Los caminos que no escogemos | Amazon Prime Casi todo sobre mi padre

Javier Bardem y Ellen Fanning en una imagen del filme de Sally Potter.

Javier Bardem y Ellen Fanning en una imagen del filme de Sally Potter.

No tiene ojo Javier Bardem eligiendo sus últimos proyectos internacionales, especialmente aquellos en los que intenta a toda costa mantener viva la fama de actor de método en papeles difíciles o marcados por la tara o la necesidad del disfraz.

A excepción de Todos lo saben, de Farhadi, su presencia en El consejero, ¡Madre!, Diré tu nombre, Caza al asesino o Loving Pablo, donde interpretaba al narco Escobar en el límite de la parodia, ha dejado en evidencia esa tendencia a la máscara, el exceso y la autocomplacencia que suele desembocar en desastre y, de paso, arrastrar a las películas con él. Es el caso de estos Caminos que no escogemos de la otrora experimental y ahora autora de prestigio chic Sally Potter (Orlando, The party), un filme que indaga en la memoria, las relaciones paterno-filiales y la enfermedad mental en tres tiempos de la vida de un escritor de origen mejicano (Bardem): un presente de demencia y abandono en Nueva York y dos pasajes de un pasado de dolor y búsqueda en México y Grecia.

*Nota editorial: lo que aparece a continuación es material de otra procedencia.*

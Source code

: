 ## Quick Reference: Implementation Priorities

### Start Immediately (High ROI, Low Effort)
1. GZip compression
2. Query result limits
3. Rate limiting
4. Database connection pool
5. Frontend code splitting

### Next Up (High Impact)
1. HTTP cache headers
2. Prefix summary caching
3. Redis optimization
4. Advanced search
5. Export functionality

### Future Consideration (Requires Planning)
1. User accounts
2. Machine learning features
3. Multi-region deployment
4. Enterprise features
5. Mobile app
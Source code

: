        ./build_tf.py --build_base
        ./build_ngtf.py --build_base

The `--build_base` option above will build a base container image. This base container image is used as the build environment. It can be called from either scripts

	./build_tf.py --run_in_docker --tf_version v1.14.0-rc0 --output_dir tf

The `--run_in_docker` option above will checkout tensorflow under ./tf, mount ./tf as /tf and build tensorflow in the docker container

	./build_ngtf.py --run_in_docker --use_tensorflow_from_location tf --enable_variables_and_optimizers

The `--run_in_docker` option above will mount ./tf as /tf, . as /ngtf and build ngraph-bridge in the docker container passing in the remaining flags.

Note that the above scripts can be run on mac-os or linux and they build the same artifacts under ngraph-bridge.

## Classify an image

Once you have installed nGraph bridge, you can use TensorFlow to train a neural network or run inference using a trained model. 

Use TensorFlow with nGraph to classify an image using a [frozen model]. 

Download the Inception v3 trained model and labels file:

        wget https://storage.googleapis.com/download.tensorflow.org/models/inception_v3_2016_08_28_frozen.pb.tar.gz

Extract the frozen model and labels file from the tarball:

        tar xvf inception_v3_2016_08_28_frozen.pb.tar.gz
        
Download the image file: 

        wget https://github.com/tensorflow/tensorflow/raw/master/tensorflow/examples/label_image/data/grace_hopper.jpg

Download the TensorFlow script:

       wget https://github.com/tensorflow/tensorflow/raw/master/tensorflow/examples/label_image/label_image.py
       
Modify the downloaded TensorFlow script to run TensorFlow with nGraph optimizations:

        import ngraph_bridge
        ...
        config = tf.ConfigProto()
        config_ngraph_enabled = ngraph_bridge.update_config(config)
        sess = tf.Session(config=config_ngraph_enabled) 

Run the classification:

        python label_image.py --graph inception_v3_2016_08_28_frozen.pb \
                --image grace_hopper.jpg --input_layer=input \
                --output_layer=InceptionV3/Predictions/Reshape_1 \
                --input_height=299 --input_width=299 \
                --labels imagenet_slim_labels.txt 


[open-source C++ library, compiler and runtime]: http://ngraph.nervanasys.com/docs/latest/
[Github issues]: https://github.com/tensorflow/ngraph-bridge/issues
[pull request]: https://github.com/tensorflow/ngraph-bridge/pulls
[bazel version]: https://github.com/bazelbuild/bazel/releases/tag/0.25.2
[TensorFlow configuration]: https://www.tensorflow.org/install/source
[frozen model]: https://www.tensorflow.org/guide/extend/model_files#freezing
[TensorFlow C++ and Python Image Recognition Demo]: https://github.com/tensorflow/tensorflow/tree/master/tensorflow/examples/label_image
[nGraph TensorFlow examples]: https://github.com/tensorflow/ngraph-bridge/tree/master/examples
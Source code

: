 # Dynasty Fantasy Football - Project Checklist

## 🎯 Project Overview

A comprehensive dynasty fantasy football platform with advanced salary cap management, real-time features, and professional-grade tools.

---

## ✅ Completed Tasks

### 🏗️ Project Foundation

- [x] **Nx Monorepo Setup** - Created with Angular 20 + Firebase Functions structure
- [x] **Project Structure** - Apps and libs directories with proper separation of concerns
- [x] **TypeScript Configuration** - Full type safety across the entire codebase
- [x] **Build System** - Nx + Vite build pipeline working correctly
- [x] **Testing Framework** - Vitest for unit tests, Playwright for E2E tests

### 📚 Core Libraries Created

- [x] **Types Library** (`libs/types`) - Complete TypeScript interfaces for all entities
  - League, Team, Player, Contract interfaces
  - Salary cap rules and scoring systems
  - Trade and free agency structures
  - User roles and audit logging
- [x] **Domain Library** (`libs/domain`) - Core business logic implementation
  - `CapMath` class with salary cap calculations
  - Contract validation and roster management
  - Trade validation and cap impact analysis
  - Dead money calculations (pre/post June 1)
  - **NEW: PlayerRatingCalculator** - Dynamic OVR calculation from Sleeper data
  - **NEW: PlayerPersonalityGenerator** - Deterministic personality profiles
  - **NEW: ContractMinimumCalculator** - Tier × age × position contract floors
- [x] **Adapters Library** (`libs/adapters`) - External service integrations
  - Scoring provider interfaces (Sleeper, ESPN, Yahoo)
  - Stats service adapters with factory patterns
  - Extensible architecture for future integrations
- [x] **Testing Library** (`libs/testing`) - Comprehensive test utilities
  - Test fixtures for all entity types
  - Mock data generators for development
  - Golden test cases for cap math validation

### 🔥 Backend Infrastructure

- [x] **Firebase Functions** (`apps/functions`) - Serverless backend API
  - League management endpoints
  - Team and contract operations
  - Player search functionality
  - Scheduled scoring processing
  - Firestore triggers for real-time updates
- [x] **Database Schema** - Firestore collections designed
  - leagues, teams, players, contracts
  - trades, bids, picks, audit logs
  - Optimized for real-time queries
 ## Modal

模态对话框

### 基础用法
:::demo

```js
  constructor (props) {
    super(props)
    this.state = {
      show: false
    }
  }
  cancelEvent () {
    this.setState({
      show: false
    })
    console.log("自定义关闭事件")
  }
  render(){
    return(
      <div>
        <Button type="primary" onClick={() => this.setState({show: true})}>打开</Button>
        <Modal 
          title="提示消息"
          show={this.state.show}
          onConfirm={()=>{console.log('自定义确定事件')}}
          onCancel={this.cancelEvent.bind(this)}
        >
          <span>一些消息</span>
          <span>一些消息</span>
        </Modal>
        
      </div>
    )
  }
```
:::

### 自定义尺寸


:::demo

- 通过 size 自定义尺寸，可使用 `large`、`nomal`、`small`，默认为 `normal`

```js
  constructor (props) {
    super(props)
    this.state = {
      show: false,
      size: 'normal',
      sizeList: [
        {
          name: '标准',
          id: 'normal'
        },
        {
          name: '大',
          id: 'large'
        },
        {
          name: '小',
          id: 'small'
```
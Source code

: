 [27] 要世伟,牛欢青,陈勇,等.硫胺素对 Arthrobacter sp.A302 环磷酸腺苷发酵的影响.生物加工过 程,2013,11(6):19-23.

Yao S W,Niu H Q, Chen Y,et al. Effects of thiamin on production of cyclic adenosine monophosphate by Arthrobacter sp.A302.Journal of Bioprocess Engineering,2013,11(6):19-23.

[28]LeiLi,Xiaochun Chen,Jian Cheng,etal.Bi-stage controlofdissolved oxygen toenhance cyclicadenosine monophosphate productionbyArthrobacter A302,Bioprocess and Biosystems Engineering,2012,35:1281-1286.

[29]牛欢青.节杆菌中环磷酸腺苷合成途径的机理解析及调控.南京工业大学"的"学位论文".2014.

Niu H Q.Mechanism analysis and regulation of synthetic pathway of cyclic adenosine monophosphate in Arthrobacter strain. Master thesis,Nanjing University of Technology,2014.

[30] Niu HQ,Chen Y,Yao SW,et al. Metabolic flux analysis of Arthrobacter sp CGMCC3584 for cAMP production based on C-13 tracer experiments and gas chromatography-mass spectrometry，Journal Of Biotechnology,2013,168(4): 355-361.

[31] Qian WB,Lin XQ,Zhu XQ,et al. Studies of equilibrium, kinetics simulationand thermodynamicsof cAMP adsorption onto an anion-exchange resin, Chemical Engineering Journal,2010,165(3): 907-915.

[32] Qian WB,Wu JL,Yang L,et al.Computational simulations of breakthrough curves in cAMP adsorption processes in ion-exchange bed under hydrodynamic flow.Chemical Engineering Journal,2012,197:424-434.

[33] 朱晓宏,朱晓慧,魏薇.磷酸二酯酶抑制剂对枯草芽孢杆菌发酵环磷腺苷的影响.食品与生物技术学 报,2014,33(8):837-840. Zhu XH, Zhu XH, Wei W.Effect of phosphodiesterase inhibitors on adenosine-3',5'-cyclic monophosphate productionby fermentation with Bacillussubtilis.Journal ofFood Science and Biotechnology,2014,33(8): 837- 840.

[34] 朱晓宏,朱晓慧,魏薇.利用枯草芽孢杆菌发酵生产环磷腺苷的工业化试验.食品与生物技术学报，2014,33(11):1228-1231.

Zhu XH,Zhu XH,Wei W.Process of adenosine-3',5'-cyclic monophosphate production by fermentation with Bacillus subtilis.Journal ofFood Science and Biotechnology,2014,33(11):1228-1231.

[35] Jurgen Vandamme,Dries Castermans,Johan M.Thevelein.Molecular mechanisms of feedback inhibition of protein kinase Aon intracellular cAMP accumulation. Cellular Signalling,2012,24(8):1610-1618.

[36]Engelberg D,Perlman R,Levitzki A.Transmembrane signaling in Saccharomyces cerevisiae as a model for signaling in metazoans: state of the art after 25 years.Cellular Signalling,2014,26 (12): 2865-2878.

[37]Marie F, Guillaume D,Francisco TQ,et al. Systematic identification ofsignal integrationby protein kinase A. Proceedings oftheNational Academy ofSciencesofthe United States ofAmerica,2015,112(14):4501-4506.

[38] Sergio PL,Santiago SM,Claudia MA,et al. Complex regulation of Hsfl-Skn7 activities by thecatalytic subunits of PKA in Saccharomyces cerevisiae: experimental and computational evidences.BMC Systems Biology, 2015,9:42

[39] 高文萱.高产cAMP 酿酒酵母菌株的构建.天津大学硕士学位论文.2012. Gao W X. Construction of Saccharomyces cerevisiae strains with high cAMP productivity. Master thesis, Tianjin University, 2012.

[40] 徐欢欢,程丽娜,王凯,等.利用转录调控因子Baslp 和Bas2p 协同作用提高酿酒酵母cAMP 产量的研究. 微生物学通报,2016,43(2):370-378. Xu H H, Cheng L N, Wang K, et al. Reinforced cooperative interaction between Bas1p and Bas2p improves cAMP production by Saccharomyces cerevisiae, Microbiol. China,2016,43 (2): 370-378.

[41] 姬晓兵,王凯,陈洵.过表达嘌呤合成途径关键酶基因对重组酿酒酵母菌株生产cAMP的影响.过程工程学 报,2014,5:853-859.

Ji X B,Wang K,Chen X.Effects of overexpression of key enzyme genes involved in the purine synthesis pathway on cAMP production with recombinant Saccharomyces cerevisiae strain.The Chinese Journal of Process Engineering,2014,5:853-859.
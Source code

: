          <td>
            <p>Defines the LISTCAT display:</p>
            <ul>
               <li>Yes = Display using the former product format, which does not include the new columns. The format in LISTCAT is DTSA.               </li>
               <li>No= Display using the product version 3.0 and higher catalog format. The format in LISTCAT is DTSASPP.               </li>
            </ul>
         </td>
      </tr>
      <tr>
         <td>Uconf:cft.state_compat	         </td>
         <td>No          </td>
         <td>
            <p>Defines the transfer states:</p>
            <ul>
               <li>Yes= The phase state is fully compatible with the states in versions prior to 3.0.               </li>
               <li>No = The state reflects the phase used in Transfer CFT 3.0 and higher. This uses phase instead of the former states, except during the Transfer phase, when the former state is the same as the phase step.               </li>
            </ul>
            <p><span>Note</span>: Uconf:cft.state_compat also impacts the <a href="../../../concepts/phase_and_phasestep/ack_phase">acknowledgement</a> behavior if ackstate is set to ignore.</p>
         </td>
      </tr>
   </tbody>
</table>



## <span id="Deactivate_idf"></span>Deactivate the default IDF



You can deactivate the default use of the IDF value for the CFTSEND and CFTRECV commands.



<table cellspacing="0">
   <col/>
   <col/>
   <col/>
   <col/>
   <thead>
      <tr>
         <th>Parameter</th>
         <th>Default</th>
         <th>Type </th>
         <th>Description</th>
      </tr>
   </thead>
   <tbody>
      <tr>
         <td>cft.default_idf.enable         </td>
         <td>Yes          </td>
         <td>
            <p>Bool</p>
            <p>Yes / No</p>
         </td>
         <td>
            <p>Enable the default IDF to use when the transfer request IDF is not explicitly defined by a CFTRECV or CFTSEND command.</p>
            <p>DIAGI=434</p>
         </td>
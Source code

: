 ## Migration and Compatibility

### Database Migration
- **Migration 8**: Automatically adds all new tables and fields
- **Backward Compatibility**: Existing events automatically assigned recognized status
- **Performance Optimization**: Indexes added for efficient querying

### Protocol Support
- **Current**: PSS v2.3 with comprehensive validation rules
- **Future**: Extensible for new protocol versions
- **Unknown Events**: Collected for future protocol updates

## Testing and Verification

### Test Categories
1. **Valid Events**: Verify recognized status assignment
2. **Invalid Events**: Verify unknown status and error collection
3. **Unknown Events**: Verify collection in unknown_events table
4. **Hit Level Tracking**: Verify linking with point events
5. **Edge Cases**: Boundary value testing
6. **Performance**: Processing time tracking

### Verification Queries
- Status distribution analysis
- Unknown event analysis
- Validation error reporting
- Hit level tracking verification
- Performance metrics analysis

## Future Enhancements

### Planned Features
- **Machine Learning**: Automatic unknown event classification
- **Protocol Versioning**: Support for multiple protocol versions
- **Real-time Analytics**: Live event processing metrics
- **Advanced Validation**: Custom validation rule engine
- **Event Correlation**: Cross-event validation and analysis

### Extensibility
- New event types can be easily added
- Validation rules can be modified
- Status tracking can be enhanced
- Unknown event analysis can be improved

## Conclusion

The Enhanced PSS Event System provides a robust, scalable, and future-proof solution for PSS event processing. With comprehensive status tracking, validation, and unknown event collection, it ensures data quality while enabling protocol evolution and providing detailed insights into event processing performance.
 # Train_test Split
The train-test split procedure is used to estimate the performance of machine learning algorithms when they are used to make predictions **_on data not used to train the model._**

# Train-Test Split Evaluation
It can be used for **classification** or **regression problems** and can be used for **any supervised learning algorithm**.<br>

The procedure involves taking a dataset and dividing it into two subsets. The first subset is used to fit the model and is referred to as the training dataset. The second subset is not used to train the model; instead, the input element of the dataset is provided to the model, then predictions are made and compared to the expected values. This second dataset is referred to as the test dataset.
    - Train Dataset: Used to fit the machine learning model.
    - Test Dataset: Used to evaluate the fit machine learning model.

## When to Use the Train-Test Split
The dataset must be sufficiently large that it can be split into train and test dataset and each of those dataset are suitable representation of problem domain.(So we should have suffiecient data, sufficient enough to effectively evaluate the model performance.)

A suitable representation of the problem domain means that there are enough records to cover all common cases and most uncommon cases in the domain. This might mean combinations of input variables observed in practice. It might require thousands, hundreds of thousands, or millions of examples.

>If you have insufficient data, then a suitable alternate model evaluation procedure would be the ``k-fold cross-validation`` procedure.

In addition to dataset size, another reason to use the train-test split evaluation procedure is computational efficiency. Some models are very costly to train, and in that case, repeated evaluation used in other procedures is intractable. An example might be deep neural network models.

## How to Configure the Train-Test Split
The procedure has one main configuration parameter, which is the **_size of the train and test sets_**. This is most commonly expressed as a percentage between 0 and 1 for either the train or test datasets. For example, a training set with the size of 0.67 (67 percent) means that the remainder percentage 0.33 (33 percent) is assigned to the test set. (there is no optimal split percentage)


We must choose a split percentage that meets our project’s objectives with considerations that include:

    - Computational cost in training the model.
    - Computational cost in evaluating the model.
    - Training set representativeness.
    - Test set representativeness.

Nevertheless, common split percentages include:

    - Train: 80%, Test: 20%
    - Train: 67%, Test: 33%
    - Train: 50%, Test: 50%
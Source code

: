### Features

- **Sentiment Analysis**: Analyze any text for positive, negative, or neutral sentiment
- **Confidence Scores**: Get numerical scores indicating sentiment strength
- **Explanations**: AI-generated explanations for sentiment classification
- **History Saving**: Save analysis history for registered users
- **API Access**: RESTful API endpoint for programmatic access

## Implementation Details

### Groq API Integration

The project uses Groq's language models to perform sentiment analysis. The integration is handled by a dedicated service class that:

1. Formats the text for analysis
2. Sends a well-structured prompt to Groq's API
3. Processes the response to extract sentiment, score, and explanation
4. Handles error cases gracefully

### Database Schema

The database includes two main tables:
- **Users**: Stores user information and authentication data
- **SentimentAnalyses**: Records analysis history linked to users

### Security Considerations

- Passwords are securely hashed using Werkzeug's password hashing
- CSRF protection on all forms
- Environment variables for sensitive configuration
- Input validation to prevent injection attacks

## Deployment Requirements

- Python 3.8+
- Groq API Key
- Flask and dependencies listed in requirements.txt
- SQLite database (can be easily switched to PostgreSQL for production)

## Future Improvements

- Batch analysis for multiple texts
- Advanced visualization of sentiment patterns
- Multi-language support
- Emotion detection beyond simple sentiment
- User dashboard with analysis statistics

Potter deja que estos tiempos se alternen de manera algo mecánica para ir desvelando a duras penas los secretos de su protagonista, su identidad quebrada por la desgracia y la relación con una hija (Fanning) que lucha por mantenerse a su lado. Robbie Ryan filma de cerca y en gran angular buscando respuestas en el rostro, pero el gesto abatido y enajenado de Bardem pone demasiada distancia sobre la verdad de su duelo y las razones de su estado. Tanta que nos resulta imposible seguirlo en su viaje interior.